Incident Monitor is Tandem’s governed failure-intake pipeline.

Use it when a workflow failure, recurring runtime error, manual report, safety signal, or operator finding should become a reviewable draft instead of a direct external mutation.

What it covers

  • runtime failures from workflows, routines, sessions, and automations
  • external project log intake from configured local log files
  • scoped report intake from external systems without sharing the full engine token
  • manual reports for operator-found issues or missing context
  • triage runs that inspect, research, validate, and propose fixes
  • draft approval and publishing when the backend is configured for it
  • posts that represent already-published GitHub activity

Typical flow

  1. Check readiness with getStatus().
  2. Inspect incidents with listIncidents().
  3. Inspect drafts with listDrafts().
  4. Use triage helpers to create or refresh issue-ready drafts.
  5. Approve, deny, or publish when the draft is ready.
  6. Recheck the match or review the resulting posts.

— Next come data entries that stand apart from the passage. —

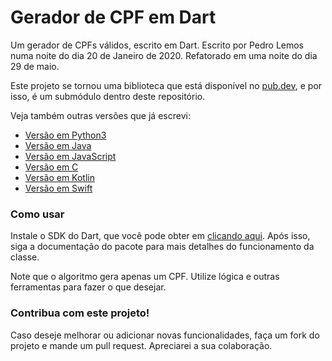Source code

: # Gerador de CPF em Dart

Um gerador de CPFs válidos, escrito em Dart.
Escrito por Pedro Lemos numa noite do dia 20 de Janeiro de 2020.
Refatorado em uma noite do dia 29 de maio.

Este projeto se tornou uma biblioteca que está disponível no [pub.dev](https://pub.dev/packages/cpf_util), e por isso, é um submódulo dentro deste repositório.

Veja também outras versões que já escrevi:

- [Versão em Python3](https://github.com/pedrolemoz/cpfgen/tree/master/Python3)
- [Versão em Java](https://github.com/pedrolemoz/cpfgen/tree/master/Java)
- [Versão em JavaScript](https://github.com/pedrolemoz/cpfgen/tree/master/JavaScript)
- [Versão em C](https://github.com/pedrolemoz/cpfgen/tree/master/C)
- [Versão em Kotlin](https://github.com/pedrolemoz/cpfgen/tree/master/Kotlin)
- [Versão em Swift](https://github.com/pedrolemoz/cpfgen/tree/master/Swift)

### Como usar

Instale o SDK do Dart, que você pode obter em [clicando aqui](https://dart.dev/get-dart#install-using-a-setup-wizard). Após isso, siga a documentação do pacote para mais detalhes do funcionamento da classe.

Note que o algoritmo gera apenas um CPF. Utilize lógica e outras ferramentas para fazer o que desejar.

### Contribua com este projeto!

Caso deseje melhorar ou adicionar novas funcionalidades, faça um fork do projeto e mande um pull request.
Apreciarei a sua colaboração.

Incident Monitor is intentionally not “report everything immediately to GitHub”. It keeps intake, triage, and approval separate so the system can add evidence before anything leaves Tandem.

Incident Monitor is the destination-router evolution of this pipeline. GitHub, Linear, signed webhook, local telemetry, generic MCP tool, and internal memory destinations use the governed router model with source identity, routing, destination readiness, approval, and receipts. See Incident Monitor Overview and Destination Router.

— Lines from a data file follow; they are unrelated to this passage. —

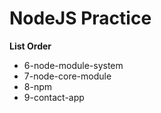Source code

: # NodeJS Practice

**List Order**

- 6-node-module-system
- 7-node-core-module
- 8-npm
- 9-contact-app
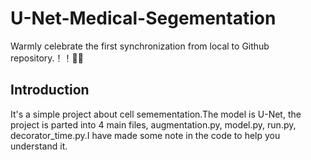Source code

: # U-Net-Medical-Segementation

Warmly celebrate the first synchronization from local to Github repository.！！👏👏

## Introduction
It's a simple project about cell semementation.The model is U-Net, the project is parted into 4 main files, augmentation.py, model.py, run.py, decorator_time.py.I have made some note in the code to help you understand it.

If you are an MCP-connected agent, start with Incident Monitor Agent Runtime Guide before choosing a publish path.

Control Panel Setup

Configure the destination-router surface from Settings -> Incident Monitor.

The setup panel is organized around:

  • Sources: local directory, target repo, monitored external projects, log sources, and scoped intake keys.
  • Destinations: GitHub-compatible legacy settings plus explicit GitHub, Linear, webhook, local telemetry, memory, and MCP destination rows.
  • Routing: default destinations, ordered routes, match rules, route tags, source bindings, and route preview.
  • Safety Defaults: approval, redaction, unready destination blocking, and retention defaults.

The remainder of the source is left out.